Sunday, February 27, 2005

TV Nation

Paul Mirengoff has discovered the soul-destroying truth about television.

I first realized this truth a few years ago. I had spent the better part of a summer working on a gigantic piece of investigative journalism about a financial scam at a ritzy Virginia country club where a bunch of high-powered D.C. personages were taken in by a small clique of Hawaiian grifters. It was a great story. When the piece finally appeared in print, it promptly disappeared. No letters to the editor, no notes from readers. Or family. Or friends.

That same week I appeared on a cable-news show for 30 seconds, debating a 20-something girl whom I had never heard of, on a topic so inane I can't recall it now. The next day, I got phone calls from everyone I've ever met: friends, family, acquaintances from college. They were all incredibly impressed, not because of anything I said, but because I had been on TV. For the first time in my professional life, I went into a deep depression.

Print journalism leads inexorably to television. There's no way around it. The real money--and the real exposure--is in front of the camera. For a while I tried to fight this gravity, but in the end I gave in because the ugly truth is: I like it when my friends and family think I’m doing something interesting with my job.

The lesson is that if you’re going to live in the world of writing, you have to understand that while television gives you all of the peripheral rewards, it is neither substance nor sustenance. Writers who confuse television with those things turn into jerks. You know who I’m talking about.

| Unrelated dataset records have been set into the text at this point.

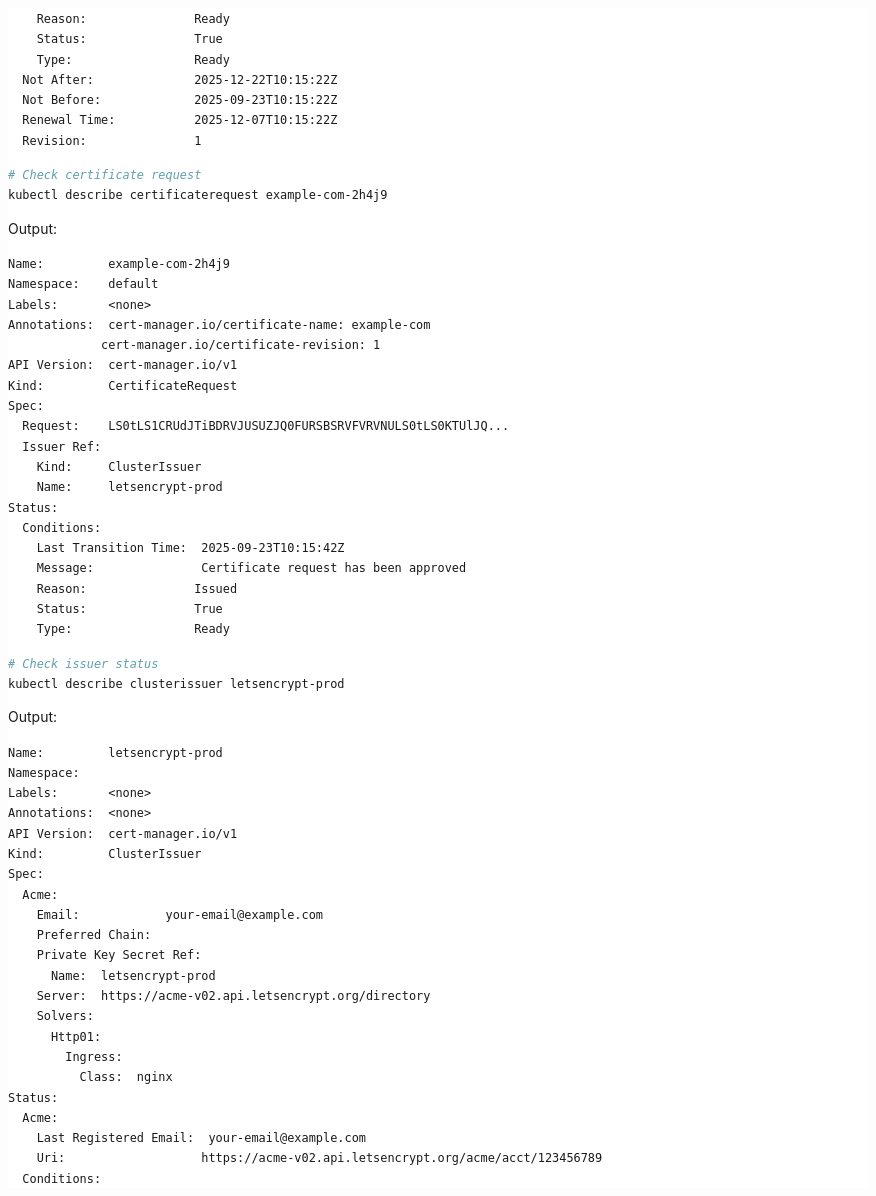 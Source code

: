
 ```
    Reason:               Ready
    Status:               True
    Type:                 Ready
  Not After:              2025-12-22T10:15:22Z
  Not Before:             2025-09-23T10:15:22Z
  Renewal Time:           2025-12-07T10:15:22Z
  Revision:               1
```

```bash
# Check certificate request
kubectl describe certificaterequest example-com-2h4j9
```

Output:
```
Name:         example-com-2h4j9
Namespace:    default
Labels:       <none>
Annotations:  cert-manager.io/certificate-name: example-com
             cert-manager.io/certificate-revision: 1
API Version:  cert-manager.io/v1
Kind:         CertificateRequest
Spec:
  Request:    LS0tLS1CRUdJTiBDRVJUSUZJQ0FURSBSRVFVRVNULS0tLS0KTUlJQ...
  Issuer Ref:
    Kind:     ClusterIssuer
    Name:     letsencrypt-prod
Status:
  Conditions:
    Last Transition Time:  2025-09-23T10:15:42Z
    Message:               Certificate request has been approved
    Reason:               Issued
    Status:               True
    Type:                 Ready
```

```bash
# Check issuer status
kubectl describe clusterissuer letsencrypt-prod
```

Output:
```
Name:         letsencrypt-prod
Namespace:    
Labels:       <none>
Annotations:  <none>
API Version:  cert-manager.io/v1
Kind:         ClusterIssuer
Spec:
  Acme:
    Email:            your-email@example.com
    Preferred Chain:  
    Private Key Secret Ref:
      Name:  letsencrypt-prod
    Server:  https://acme-v02.api.letsencrypt.org/directory
    Solvers:
      Http01:
        Ingress:
          Class:  nginx
Status:
  Acme:
    Last Registered Email:  your-email@example.com
    Uri:                   https://acme-v02.api.letsencrypt.org/acme/acct/123456789
  Conditions:
```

Conversely, the writers who don’t give in are better for it. The four journalists I admire most in the world (Andy Ferguson, David Grann, Matt Labash, Anthony Lane) never do TV. For this purity of heart, they deserve our admiration.

2 comments:

That Dude said...

So dude can we get a link to the Hawaiian grifters?

Anonymous said...

How 'bout those people using the web? Or just posting on bulletin boards? Isn't the comments section of a blog like a poor man's BBS? If so, could one troll on such a thing?